Havia um cenário de horror para o PSDB, um mês atrás: Aécio perder no Brasil e em Minas Gerais; pior, ficar em terceiro na eleição federal. Ele perdeu na vitrine mineira. Mas teve uma boa votação para a Presidência. Mostrou uma firmeza que muitos lhe desconheciam, mostrou coragem ante a adversidade. Se mesmo assim perder, terá apagado a imagem de playboy que seus adversários lhe colam. Manterá popularidade. E o PSDB terá bases políticas, além das midiáticas e empresariais, para continuar lutando.
Se Dilma perder, o PT viverá tempos difíceis, até porque terá menos financiamento privado, mas pode compensar isso com sua capacidade de fazer oposição. Bater-se contra o governo em condições adversas, o PT soube fazer. É difícil saber como o PT fará isso agora, mas ele ainda terá apoio em parte significativa da sociedade.

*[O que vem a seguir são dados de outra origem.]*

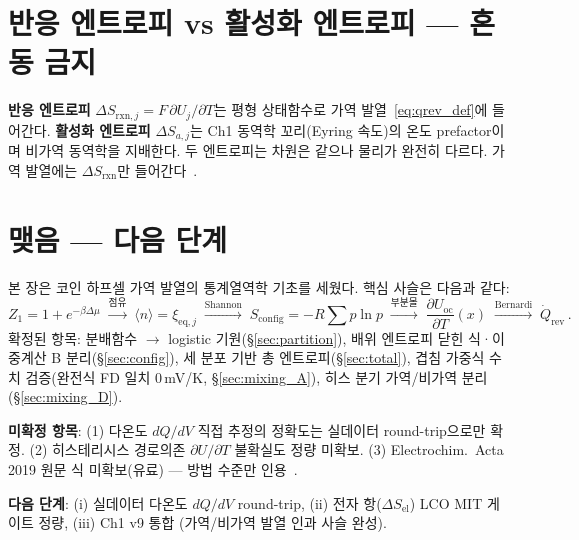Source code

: \documentclass[11pt,a4paper]{article}
\newcommand{\rxn}{\mathrm{rxn}}
\newcommand{\eq}{\mathrm{eq}}
\newcommand{\rev}{\mathrm{rev}}
\newcommand{\oc}{\mathrm{oc}}
\newcommand{\config}{\mathrm{config}}
\newcommand{\el}{\mathrm{el}}
\begin{document}
\section{반응 엔트로피 vs 활성화 엔트로피 --- 혼동 금지}\label{sec:caveat}

\textbf{반응 엔트로피} $\Delta S_{\rxn,j}=F\,\partial U_j/\partial T$는 평형 상태함수로
가역 발열~\eqref{eq:qrev_def}에 들어간다.
\textbf{활성화 엔트로피} $\Delta S_{a,j}$는 Ch1 동역학 꼬리(Eyring 속도)의
온도 prefactor이며 비가역 동역학을 지배한다.
두 엔트로피는 차원은 같으나 물리가 완전히 다르다.
가역 발열에는 $\Delta S_{\rxn}$만 들어간다~\cite{msmr_partI}.

\section*{맺음 --- 다음 단계}

본 장은 코인 하프셀 가역 발열의 통계열역학 기초를 세웠다.
핵심 사슬은 다음과 같다:
\[
  Z_1=1+e^{-\beta\Delta\mu}
  \;\xrightarrow{\text{점유}}\;
  \langle n\rangle = \xi_{\eq,j}
  \;\xrightarrow{\text{Shannon}}\;
  S_\config = -R\sum p\ln p
  \;\xrightarrow{\text{부분몰}}\;
  \frac{\partial U_{\oc}}{\partial T}(x)
  \;\xrightarrow{\text{Bernardi}}\;
  \dot{Q}_{\rev}\,.
\]
확정된 항목:
분배함수 $\to$ logistic 기원(\S\ref{sec:partition}),
배위 엔트로피 닫힌 식·이중계산 B 분리(\S\ref{sec:config}),
세 분포 기반 총 엔트로피(\S\ref{sec:total}),
겹침 가중식 수치 검증(완전식 FD 일치 0\,mV/K, \S\ref{sec:mixing_A}),
히스 분기 가역/비가역 분리(\S\ref{sec:mixing_D}).

\textbf{미확정 항목}:
(1) 다온도 $dQ/dV$ 직접 추정의 정확도는 실데이터 round-trip으로만 확정.
(2) 히스테리시스 경로의존 $\partial U/\partial T$ 불확실도 정량 미확보.
(3) Electrochim.\ Acta 2019 원문 식 미확보(유료) --- 방법 수준만 인용~\cite{occupation2019}.

\textbf{다음 단계}:
(i) 실데이터 다온도 $dQ/dV$ round-trip,
(ii) 전자 항($\Delta S_\el$) LCO MIT 게이트 정량,
(iii) Ch1 v9 통합 (가역/비가역 발열 인과 사슬 완성).
\end{document}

Com tudo isso, é provável continuarmos com esse par de irmãos inimigos. Por quê? Porque, quando um deles está quase liquidado, o povo brasileiro lhe dá uma sobrevida. Nas eleições de 1994 e 1998, as primeiras em que o presidente foi eleito junto com o Congresso e os governadores, o povo deu tudo ao PSDB e aliados. Levaram Presidência, maioria no Congresso, governadores. Desde 2002, o povo mudou. Deu a Presidência ao PT, no que foi uma verdadeira revolução - a primeira vez que a esquerda assumia o Poder Executivo federal - mas manteve a oposição nos Estados. Daí em diante o PT aumentou suas prefeituras, mas nunca mais houve "o primeiro colocado leva tudo". Esse padrão se repetirá agora, qualquer que seja o resultado do segundo turno. É constante demais para ser mera coincidência - ou para expressar alguma inconsistência do voto, tipo "o povo não sabe votar".
O eleitorado brasileiro optou por Montesquieu. Ele quer o equilíbrio entre os Poderes, que acontece quando um contém o outro para que ele não seja forte demais. Os anos 1994-2002 bastaram, em termos de concentração do poder. Agora, o povo deseja que ninguém possa tudo. Leva a sério, mesmo não a conhecendo, a máxima de Lorde Acton: "O poder tende a corromper. O poder absoluto corrompe absolutamente". Não dá poder absoluto a ninguém. Num país politicamente rachado, ele vota em ambos os lados. Não quer confiar seu destino a um só. Não quer resolver o racha. Parece até exigir que os dois lados se entendam.
Renato Janine Ribeiro é professor titular de ética e filosofia política na Universidade de São Paulo.